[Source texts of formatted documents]
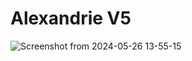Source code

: # Alexandrie V5


![Screenshot from 2024-05-26 13-55-15](https://github.com/Smaug6739/Alexandrie/assets/59796136/08cec5f8-f174-49f3-9828-3731ffce8e52)
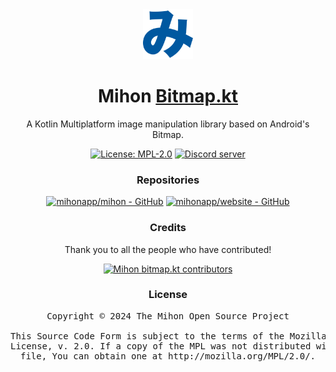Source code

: <div align="center">

<a href="https://mihon.app">
    <img src="./.github/assets/logo.png" alt="Mihon logo" title="Mihon logo" width="80"/>
</a>

# Mihon [Bitmap.kt](#)

A Kotlin Multiplatform image manipulation library based on Android's Bitmap.

[![License: MPL-2.0](https://img.shields.io/github/license/mihonapp/bitmap.kt?labelColor=27303D&color=0877d2)](/LICENSE)
[![Discord server](https://img.shields.io/discord/1195734228319617024.svg?label=&labelColor=6A7EC2&color=7389D8&logo=discord&logoColor=FFFFFF)](https://discord.gg/mihon)

### Repositories

[![mihonapp/mihon - GitHub](https://github-readme-stats.vercel.app/api/pin/?username=mihonapp&repo=mihon&bg_color=161B22&text_color=c9d1d9&title_color=0877d2&icon_color=0877d2&border_radius=8&hide_border=true)](https://github.com/mihonapp/mihon/)
[![mihonapp/website - GitHub](https://github-readme-stats.vercel.app/api/pin/?username=mihonapp&repo=website&bg_color=161B22&text_color=c9d1d9&title_color=0877d2&icon_color=0877d2&border_radius=8&hide_border=true)](https://github.com/mihonapp/website/)

### Credits

Thank you to all the people who have contributed!

<a href="https://github.com/mihonapp/bitmap.kt/graphs/contributors">
    <img src="https://contrib.rocks/image?repo=mihonapp/bitmap.kt" alt="Mihon bitmap.kt contributors" title="Mihon bitmap.kt contributors"/>
</a>

### License

<pre>
Copyright © 2024 The Mihon Open Source Project

This Source Code Form is subject to the terms of the Mozilla Public
License, v. 2.0. If a copy of the MPL was not distributed with this
file, You can obtain one at http://mozilla.org/MPL/2.0/.
</pre>

</div>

#### [Exercise]
Look through the entries above for the word "image". Copy every line where it shows up.

#### [Solution to the exercise]
A Kotlin Multiplatform image manipulation library based on Android's Bitmap.
    <img src="https://contrib.rocks/image?repo=mihonapp/bitmap.kt" alt="Mihon bitmap.kt contributors" title="Mihon bitmap.kt contributors"/>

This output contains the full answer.